Please transcribe the data below exactly. Leave the pictures out.

-- Opening Marker --

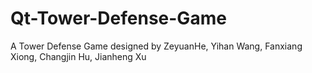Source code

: # Qt-Tower-Defense-Game
A Tower Defense Game designed by ZeyuanHe, Yihan Wang, Fanxiang Xiong, Changjin Hu, Jianheng Xu
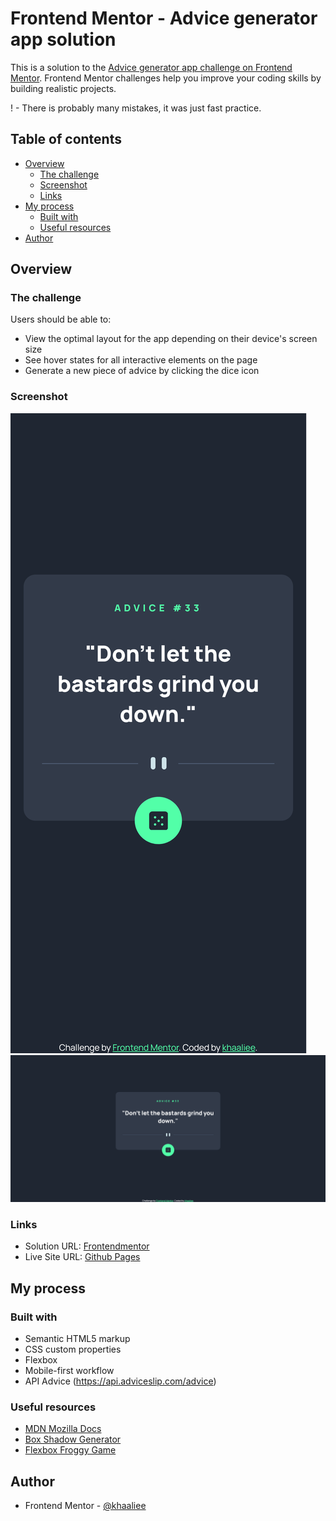# Frontend Mentor - Advice generator app solution

This is a solution to the [Advice generator app challenge on Frontend Mentor](https://www.frontendmentor.io/challenges/advice-generator-app-QdUG-13db). Frontend Mentor challenges help you improve your coding skills by building realistic projects.

! - There is probably many mistakes, it was just fast practice.

## Table of contents

- [Overview](#overview)
  - [The challenge](#the-challenge)
  - [Screenshot](#screenshot)
  - [Links](#links)
- [My process](#my-process)
  - [Built with](#built-with)
  - [Useful resources](#useful-resources)
- [Author](#author)


## Overview

### The challenge

Users should be able to:

- View the optimal layout for the app depending on their device's screen size
- See hover states for all interactive elements on the page
- Generate a new piece of advice by clicking the dice icon

### Screenshot

![](advice-generator-app-main/images/mobile-screenshot.png)
![](advice-generator-app-main/images/desktop-screenshot.png)

### Links

- Solution URL: [Frontendmentor](https://your-solution-url.com)
- Live Site URL: [Github Pages](app-adv-generator.khaaliee.github.io)

## My process

### Built with

- Semantic HTML5 markup
- CSS custom properties
- Flexbox
- Mobile-first workflow
- API Advice (https://api.adviceslip.com/advice)

### Useful resources

- [MDN Mozilla Docs](https://developer.mozilla.org/en-US/)
- [Box Shadow Generator](https://cssgenerator.pl/box-shadow-generator/)
- [Flexbox Froggy Game](https://flexboxfroggy.com/)

## Author

- Frontend Mentor - [@khaaliee](https://www.frontendmentor.io/profile/khaaliee)
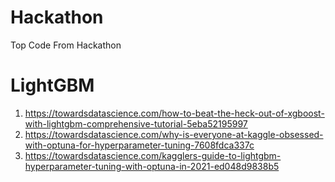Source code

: # Hackathon
Top Code From Hackathon

# LightGBM
1. https://towardsdatascience.com/how-to-beat-the-heck-out-of-xgboost-with-lightgbm-comprehensive-tutorial-5eba52195997
2. https://towardsdatascience.com/why-is-everyone-at-kaggle-obsessed-with-optuna-for-hyperparameter-tuning-7608fdca337c
3. https://towardsdatascience.com/kagglers-guide-to-lightgbm-hyperparameter-tuning-with-optuna-in-2021-ed048d9838b5
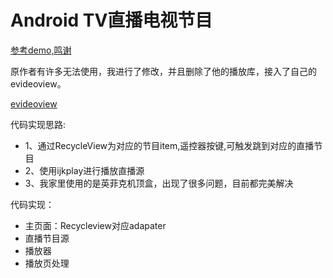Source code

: # Android TV直播电视节目


[参考demo,鸣谢](https://github.com/hejunlin2013/LivePlayback)

原作者有许多无法使用，我进行了修改，并且删除了他的播放库，接入了自己的evideoview。

[evideoview](https://github.com/ccx1/EView)


代码实现思路:

- 1、通过RecycleView为对应的节目item,遥控器按键,可触发跳到对应的直播节目
- 2、使用ijkplay进行播放直播源
- 3、我家里使用的是英菲克机顶盒，出现了很多问题，目前都完美解决

代码实现：

- 主页面：Recycleview对应adapater
- 直播节目源
- 播放器
- 播放页处理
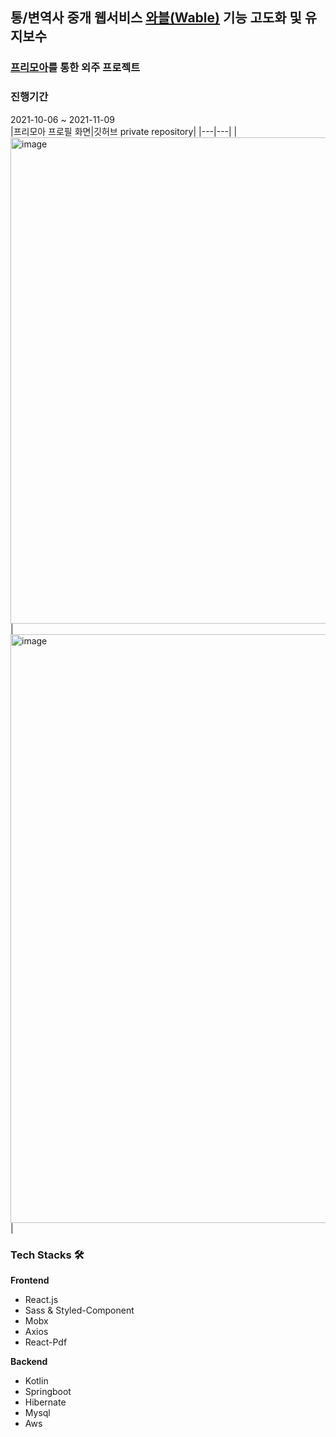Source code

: ## 통/변역사 중개 웹서비스 <a href="https://wable.io/" target="_blank">와블(Wable)</a> 기능 고도화 및 유지보수
### <a href="https://www.freemoa.net/" target="_blank">프리모아</a>를 통한 외주 프로젝트
### 진행기간
2021-10-06 ~ 2021-11-09
<br/>
|프리모아 프로필 화면|깃허브 private repository|
|---|---|
|<img width="778" alt="image" src="https://user-images.githubusercontent.com/54203041/164409270-cd10e033-fd14-47f8-9d39-a69e6859480e.png">|<img width="942" alt="image" src="https://user-images.githubusercontent.com/54203041/165340446-8b0dcee9-9ad5-4661-8f4d-838acdf4326e.png">|

### Tech Stacks 🛠
**Frontend**
- React.js
- Sass & Styled-Component
- Mobx
- Axios
- React-Pdf

**Backend**
- Kotlin
- Springboot
- Hibernate
- Mysql
- Aws





<!--

**Here are some ideas to get you started:**

🙋‍♀️ A short introduction - what is your organization all about?
🌈 Contribution guidelines - how can the community get involved?
👩‍💻 Useful resources - where can the community find your docs? Is there anything else the community should know?
🍿 Fun facts - what does your team eat for breakfast?
🧙 Remember, you can do mighty things with the power of [Markdown](https://docs.github.com/github/writing-on-github/getting-started-with-writing-and-formatting-on-github/basic-writing-and-formatting-syntax)
-->

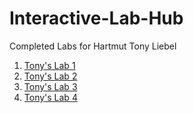 # Interactive-Lab-Hub

Completed Labs for Hartmut Tony Liebel

1. [Tony's Lab 1](https://github.com/tonyliebel/IDD-Fa18-Lab1/blob/master/README.md)
2. [Tony's Lab 2](https://github.com/tonyliebel/IDD-Fa19-Lab2/blob/master/README.md)
3. [Tony's Lab 3](https://github.com/tonyliebel/IDD-Fa19-Lab3/blob/master/README.md)
4. [Tony's Lab 4](https://github.com/tonyliebel/IDD-Fa19-Lab4)

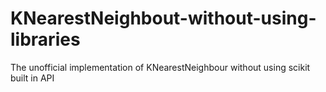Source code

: # KNearestNeighbout-without-using-libraries
The unofficial implementation of KNearestNeighbour without using scikit built in API
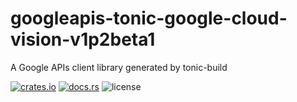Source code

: # googleapis-tonic-google-cloud-vision-v1p2beta1

A Google APIs client library generated by tonic-build

[![crates.io](https://img.shields.io/crates/v/googleapis-tonic-google-cloud-vision-v1p2beta1)](https://crates.io/crates/googleapis-tonic-google-cloud-vision-v1p2beta1)
[![docs.rs](https://img.shields.io/docsrs/googleapis-tonic-google-cloud-vision-v1p2beta1)](https://docs.rs/googleapis-tonic-google-cloud-vision-v1p2beta1)
![license](https://img.shields.io/crates/l/googleapis-tonic-google-cloud-vision-v1p2beta1)
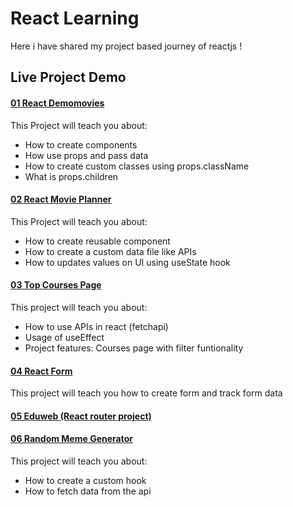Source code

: # React Learning

Here i have shared my project based journey of reactjs !

## Live Project Demo

#### [01 React Demomovies](https://react-demomovies.netlify.app/)

This Project will teach you about:

- How to create components
- How use props and pass data
- How to create custom classes using props.className
- What is props.children

#### [02 React Movie Planner](https://react-movie-planner.netlify.app/)

This Project will teach you about:

- How to create reusable component
- How to create a custom data file like APIs
- How to updates values on UI using useState hook

#### [03 Top Courses Page](https://react-top-courses-page.netlify.app/)

This project will teach you about:

- How to use APIs in react (fetchapi)
- Usage of useEffect
- Project features: Courses page with filter funtionality

#### [04 React Form](https://react-form-page-project.netlify.app/)

This project will teach you how to create form and track form data

#### [05 Eduweb (React router project)](https://eduweb-react-router-project.netlify.app/)

#### [06 Random Meme Generator](https://react-random-git.netlify.app/)

This project will teach you about:
- How to create a custom hook
- How to fetch data from the api

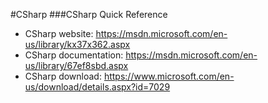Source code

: #CSharp
###CSharp Quick Reference
* CSharp website:  https://msdn.microsoft.com/en-us/library/kx37x362.aspx
* CSharp documentation:  https://msdn.microsoft.com/en-us/library/67ef8sbd.aspx
* CSharp download:  https://www.microsoft.com/en-us/download/details.aspx?id=7029

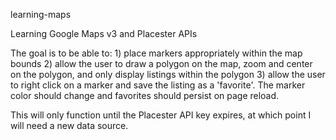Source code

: learning-maps

Learning Google Maps v3 and Placester APIs

The goal is to be able to:
    1) place markers appropriately within the map bounds
    2) allow the user to draw a polygon on the map, zoom and center on the polygon, and only display listings within the polygon
    3) allow the user to right click on a marker and save the listing as a 'favorite'. The marker color should change and favorites should persist on page reload.

This will only function until the Placester API key expires, at which point I will need a new data source.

-- Closing Marker --

## Output below:
Source code

: # Qt-Tower-Defense-Game
A Tower Defense Game designed by ZeyuanHe, Yihan Wang, Fanxiang Xiong, Changjin Hu, Jianheng Xu
# Frontend Mentor - Advice generator app solution

This is a solution to the [Advice generator app challenge on Frontend Mentor](https://www.frontendmentor.io/challenges/advice-generator-app-QdUG-13db). Frontend Mentor challenges help you improve your coding skills by building realistic projects.

! - There is probably many mistakes, it was just fast practice.

## Table of contents

- [Overview](#overview)
  - [The challenge](#the-challenge)
  - [Screenshot](#screenshot)
  - [Links](#links)
- [My process](#my-process)
  - [Built with](#built-with)
  - [Useful resources](#useful-resources)
- [Author](#author)


## Overview

### The challenge

Users should be able to:

- View the optimal layout for the app depending on their device's screen size
- See hover states for all interactive elements on the page
- Generate a new piece of advice by clicking the dice icon

### Screenshot

![](advice-generator-app-main/images/mobile-screenshot.png)
![](advice-generator-app-main/images/desktop-screenshot.png)

### Links

- Solution URL: [Frontendmentor](https://your-solution-url.com)
- Live Site URL: [Github Pages](app-adv-generator.khaaliee.github.io)

## My process

### Built with

- Semantic HTML5 markup
- CSS custom properties
- Flexbox
- Mobile-first workflow
- API Advice (https://api.adviceslip.com/advice)

### Useful resources

- [MDN Mozilla Docs](https://developer.mozilla.org/en-US/)
- [Box Shadow Generator](https://cssgenerator.pl/box-shadow-generator/)
- [Flexbox Froggy Game](https://flexboxfroggy.com/)

## Author

- Frontend Mentor - [@khaaliee](https://www.frontendmentor.io/profile/khaaliee)
Source code

: # Hackathon
Top Code From Hackathon

# LightGBM
1. https://towardsdatascience.com/how-to-beat-the-heck-out-of-xgboost-with-lightgbm-comprehensive-tutorial-5eba52195997
2. https://towardsdatascience.com/why-is-everyone-at-kaggle-obsessed-with-optuna-for-hyperparameter-tuning-7608fdca337c
3. https://towardsdatascience.com/kagglers-guide-to-lightgbm-hyperparameter-tuning-with-optuna-in-2021-ed048d9838b5
Source code

: # Android TV直播电视节目


[参考demo,鸣谢](https://github.com/hejunlin2013/LivePlayback)

原作者有许多无法使用，我进行了修改，并且删除了他的播放库，接入了自己的evideoview。

[evideoview](https://github.com/ccx1/EView)


代码实现思路:

- 1、通过RecycleView为对应的节目item,遥控器按键,可触发跳到对应的直播节目
- 2、使用ijkplay进行播放直播源
- 3、我家里使用的是英菲克机顶盒，出现了很多问题，目前都完美解决

代码实现：

- 主页面：Recycleview对应adapater
- 直播节目源
- 播放器
- 播放页处理
Source code

: ## 통/변역사 중개 웹서비스 <a href="https://wable.io/" target="_blank">와블(Wable)</a> 기능 고도화 및 유지보수
### <a href="https://www.freemoa.net/" target="_blank">프리모아</a>를 통한 외주 프로젝트
### 진행기간
2021-10-06 ~ 2021-11-09
<br/>
|프리모아 프로필 화면|깃허브 private repository|
|---|---|
|<img width="778" alt="image" src="https://user-images.githubusercontent.com/54203041/164409270-cd10e033-fd14-47f8-9d39-a69e6859480e.png">|<img width="942" alt="image" src="https://user-images.githubusercontent.com/54203041/165340446-8b0dcee9-9ad5-4661-8f4d-838acdf4326e.png">|

### Tech Stacks 🛠
**Frontend**
- React.js
- Sass & Styled-Component
- Mobx
- Axios
- React-Pdf

**Backend**
- Kotlin
- Springboot
- Hibernate
- Mysql
- Aws





<!--

**Here are some ideas to get you started:**

🙋‍♀️ A short introduction - what is your organization all about?
🌈 Contribution guidelines - how can the community get involved?
👩‍💻 Useful resources - where can the community find your docs? Is there anything else the community should know?
🍿 Fun facts - what does your team eat for breakfast?
🧙 Remember, you can do mighty things with the power of [Markdown](https://docs.github.com/github/writing-on-github/getting-started-with-writing-and-formatting-on-github/basic-writing-and-formatting-syntax)
-->

 # Interactive-Lab-Hub

Completed Labs for Hartmut Tony Liebel

1. [Tony's Lab 1](https://github.com/tonyliebel/IDD-Fa18-Lab1/blob/master/README.md)
2. [Tony's Lab 2](https://github.com/tonyliebel/IDD-Fa19-Lab2/blob/master/README.md)
3. [Tony's Lab 3](https://github.com/tonyliebel/IDD-Fa19-Lab3/blob/master/README.md)
4. [Tony's Lab 4](https://github.com/tonyliebel/IDD-Fa19-Lab4)

Source code

: # KNearestNeighbout-without-using-libraries
The unofficial implementation of KNearestNeighbour without using scikit built in API
Source code

: # googleapis-tonic-google-cloud-vision-v1p2beta1

A Google APIs client library generated by tonic-build

[![crates.io](https://img.shields.io/crates/v/googleapis-tonic-google-cloud-vision-v1p2beta1)](https://crates.io/crates/googleapis-tonic-google-cloud-vision-v1p2beta1)
[![docs.rs](https://img.shields.io/docsrs/googleapis-tonic-google-cloud-vision-v1p2beta1)](https://docs.rs/googleapis-tonic-google-cloud-vision-v1p2beta1)
![license](https://img.shields.io/crates/l/googleapis-tonic-google-cloud-vision-v1p2beta1)
Source code

: # React Learning

Here i have shared my project based journey of reactjs !

## Live Project Demo

#### [01 React Demomovies](https://react-demomovies.netlify.app/)

This Project will teach you about:

- How to create components
- How use props and pass data
- How to create custom classes using props.className
- What is props.children

#### [02 React Movie Planner](https://react-movie-planner.netlify.app/)

This Project will teach you about:

- How to create reusable component
- How to create a custom data file like APIs
- How to updates values on UI using useState hook

#### [03 Top Courses Page](https://react-top-courses-page.netlify.app/)

This project will teach you about:

- How to use APIs in react (fetchapi)
- Usage of useEffect
- Project features: Courses page with filter funtionality

#### [04 React Form](https://react-form-page-project.netlify.app/)

This project will teach you how to create form and track form data

#### [05 Eduweb (React router project)](https://eduweb-react-router-project.netlify.app/)

#### [06 Random Meme Generator](https://react-random-git.netlify.app/)

This project will teach you about:
- How to create a custom hook
- How to fetch data from the api

Source code

: #CSharp
###CSharp Quick Reference
* CSharp website:  https://msdn.microsoft.com/en-us/library/kx37x362.aspx
* CSharp documentation:  https://msdn.microsoft.com/en-us/library/67ef8sbd.aspx
* CSharp download:  https://www.microsoft.com/en-us/download/details.aspx?id=7029

Source code

: learning-maps

Learning Google Maps v3 and Placester APIs

The goal is to be able to:
    1) place markers appropriately within the map bounds
    2) allow the user to draw a polygon on the map, zoom and center on the polygon, and only display listings within the polygon
    3) allow the user to right click on a marker and save the listing as a 'favorite'. The marker color should change and favorites should persist on page reload.

This will only function until the Placester API key expires, at which point I will need a new data source.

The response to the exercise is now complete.